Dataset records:

▬▬▬▬▬▬

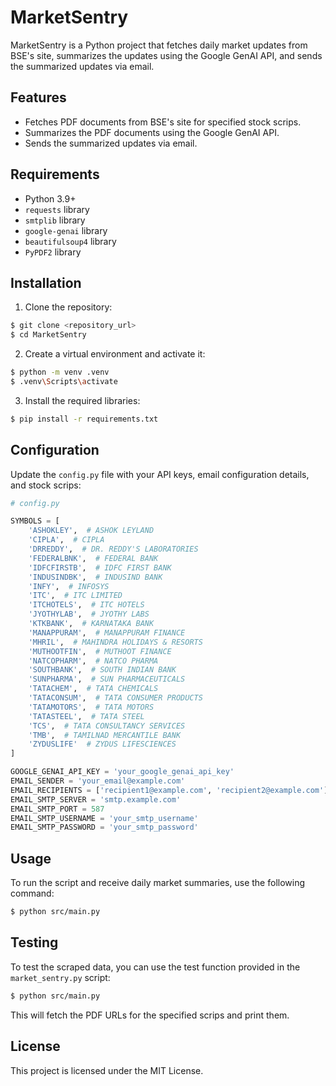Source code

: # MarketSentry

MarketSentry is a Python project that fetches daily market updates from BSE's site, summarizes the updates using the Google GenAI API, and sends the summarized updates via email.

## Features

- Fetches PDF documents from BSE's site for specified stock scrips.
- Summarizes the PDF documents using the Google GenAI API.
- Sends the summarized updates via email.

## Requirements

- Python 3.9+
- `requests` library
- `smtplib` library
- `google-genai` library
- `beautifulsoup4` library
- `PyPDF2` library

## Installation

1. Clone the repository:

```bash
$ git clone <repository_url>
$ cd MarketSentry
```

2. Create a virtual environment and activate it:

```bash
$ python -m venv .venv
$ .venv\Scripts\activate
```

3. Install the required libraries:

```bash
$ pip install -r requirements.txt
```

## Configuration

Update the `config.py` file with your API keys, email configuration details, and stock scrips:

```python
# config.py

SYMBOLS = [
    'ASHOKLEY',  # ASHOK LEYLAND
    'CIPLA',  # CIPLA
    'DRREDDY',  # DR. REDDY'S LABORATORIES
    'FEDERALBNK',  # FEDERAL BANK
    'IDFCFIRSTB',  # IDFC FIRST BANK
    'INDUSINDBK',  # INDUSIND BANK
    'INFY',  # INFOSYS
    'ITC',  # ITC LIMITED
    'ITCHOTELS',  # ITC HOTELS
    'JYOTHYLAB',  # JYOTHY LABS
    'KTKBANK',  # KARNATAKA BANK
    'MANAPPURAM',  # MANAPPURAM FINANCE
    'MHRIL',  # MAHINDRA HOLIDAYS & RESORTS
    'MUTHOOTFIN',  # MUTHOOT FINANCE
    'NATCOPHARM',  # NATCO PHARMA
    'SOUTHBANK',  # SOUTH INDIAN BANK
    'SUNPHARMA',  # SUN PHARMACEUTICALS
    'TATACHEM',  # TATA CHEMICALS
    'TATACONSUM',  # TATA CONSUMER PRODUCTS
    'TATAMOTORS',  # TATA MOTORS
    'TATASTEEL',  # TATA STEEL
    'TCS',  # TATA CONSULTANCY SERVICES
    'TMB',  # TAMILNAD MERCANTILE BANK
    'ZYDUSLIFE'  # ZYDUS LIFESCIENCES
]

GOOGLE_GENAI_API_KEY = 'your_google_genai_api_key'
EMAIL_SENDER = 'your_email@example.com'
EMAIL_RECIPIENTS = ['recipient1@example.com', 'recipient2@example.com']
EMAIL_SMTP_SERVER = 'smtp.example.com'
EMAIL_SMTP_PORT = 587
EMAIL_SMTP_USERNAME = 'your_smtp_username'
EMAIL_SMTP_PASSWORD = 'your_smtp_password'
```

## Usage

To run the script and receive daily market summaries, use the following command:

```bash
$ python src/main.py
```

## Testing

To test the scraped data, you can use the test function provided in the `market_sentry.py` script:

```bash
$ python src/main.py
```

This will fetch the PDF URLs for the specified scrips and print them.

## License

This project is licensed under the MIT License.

▬▬▬▬▬▬

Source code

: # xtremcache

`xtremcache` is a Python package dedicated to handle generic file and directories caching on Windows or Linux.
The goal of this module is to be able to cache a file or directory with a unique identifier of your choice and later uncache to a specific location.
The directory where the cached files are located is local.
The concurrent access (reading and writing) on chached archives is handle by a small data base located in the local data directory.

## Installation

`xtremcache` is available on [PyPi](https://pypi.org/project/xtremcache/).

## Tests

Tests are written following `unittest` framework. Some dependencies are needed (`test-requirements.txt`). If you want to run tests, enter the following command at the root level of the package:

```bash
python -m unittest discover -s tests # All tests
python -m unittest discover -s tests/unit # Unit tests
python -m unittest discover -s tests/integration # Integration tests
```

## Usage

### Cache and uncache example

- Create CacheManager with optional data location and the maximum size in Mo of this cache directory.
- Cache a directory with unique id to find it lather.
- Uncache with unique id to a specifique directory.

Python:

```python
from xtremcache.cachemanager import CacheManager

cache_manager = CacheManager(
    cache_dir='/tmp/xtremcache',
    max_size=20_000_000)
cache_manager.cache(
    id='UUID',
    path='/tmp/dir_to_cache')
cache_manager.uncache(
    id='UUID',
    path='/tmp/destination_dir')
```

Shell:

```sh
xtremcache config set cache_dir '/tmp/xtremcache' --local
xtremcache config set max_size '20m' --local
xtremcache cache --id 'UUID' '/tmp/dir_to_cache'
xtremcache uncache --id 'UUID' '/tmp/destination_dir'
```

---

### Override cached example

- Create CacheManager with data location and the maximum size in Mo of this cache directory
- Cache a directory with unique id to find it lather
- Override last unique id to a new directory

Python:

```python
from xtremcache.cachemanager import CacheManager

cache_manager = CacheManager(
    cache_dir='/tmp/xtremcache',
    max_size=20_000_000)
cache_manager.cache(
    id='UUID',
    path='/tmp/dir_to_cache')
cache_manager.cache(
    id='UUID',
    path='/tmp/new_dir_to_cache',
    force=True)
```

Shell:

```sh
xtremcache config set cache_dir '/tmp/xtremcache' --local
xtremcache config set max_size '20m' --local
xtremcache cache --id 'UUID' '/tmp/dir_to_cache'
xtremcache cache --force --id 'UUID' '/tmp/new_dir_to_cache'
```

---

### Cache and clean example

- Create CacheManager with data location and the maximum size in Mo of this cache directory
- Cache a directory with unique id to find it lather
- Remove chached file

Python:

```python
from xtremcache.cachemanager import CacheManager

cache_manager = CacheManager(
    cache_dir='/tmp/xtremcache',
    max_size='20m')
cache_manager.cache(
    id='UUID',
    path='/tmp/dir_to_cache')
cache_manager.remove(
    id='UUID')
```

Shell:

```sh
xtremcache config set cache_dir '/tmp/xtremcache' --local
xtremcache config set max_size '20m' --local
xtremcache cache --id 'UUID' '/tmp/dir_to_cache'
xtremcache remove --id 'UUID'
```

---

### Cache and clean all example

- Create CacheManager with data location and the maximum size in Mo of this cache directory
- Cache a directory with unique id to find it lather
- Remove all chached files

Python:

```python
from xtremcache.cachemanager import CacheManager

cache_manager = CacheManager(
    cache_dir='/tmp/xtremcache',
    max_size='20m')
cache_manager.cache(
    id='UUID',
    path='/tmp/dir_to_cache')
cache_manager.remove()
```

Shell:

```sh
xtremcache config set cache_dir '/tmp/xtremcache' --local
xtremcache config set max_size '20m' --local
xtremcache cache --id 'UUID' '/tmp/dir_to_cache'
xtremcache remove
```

▬▬▬▬▬▬

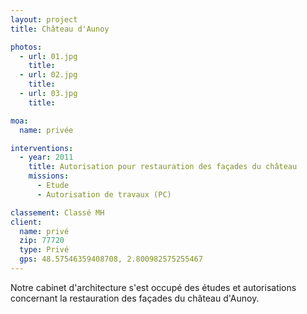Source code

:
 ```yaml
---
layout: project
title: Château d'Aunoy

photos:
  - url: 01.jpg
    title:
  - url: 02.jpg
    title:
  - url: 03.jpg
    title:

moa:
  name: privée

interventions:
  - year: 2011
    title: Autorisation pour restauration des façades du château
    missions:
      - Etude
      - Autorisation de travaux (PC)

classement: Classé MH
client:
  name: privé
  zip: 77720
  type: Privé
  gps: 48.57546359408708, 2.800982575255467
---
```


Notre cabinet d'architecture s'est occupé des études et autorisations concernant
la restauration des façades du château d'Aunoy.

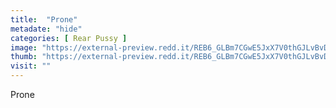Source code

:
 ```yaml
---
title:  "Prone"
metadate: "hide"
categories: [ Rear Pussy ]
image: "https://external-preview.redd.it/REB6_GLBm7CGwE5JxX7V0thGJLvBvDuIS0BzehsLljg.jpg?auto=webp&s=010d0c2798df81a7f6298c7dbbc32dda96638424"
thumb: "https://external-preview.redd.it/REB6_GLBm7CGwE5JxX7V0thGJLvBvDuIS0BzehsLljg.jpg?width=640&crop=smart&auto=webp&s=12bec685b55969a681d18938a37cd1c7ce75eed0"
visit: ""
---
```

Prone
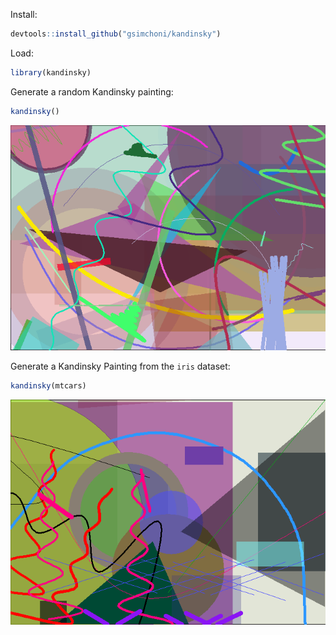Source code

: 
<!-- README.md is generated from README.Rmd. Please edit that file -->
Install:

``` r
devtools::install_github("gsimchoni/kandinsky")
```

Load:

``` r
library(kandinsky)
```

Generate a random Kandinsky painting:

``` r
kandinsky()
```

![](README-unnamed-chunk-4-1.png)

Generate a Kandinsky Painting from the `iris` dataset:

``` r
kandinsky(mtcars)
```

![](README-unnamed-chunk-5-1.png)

▬▬▬▬▬▬

REQUIRED ACTION -> In the data above, how many lines contain the word "using"? Only the number is wanted.

PROBLEM SOLUTION -> 2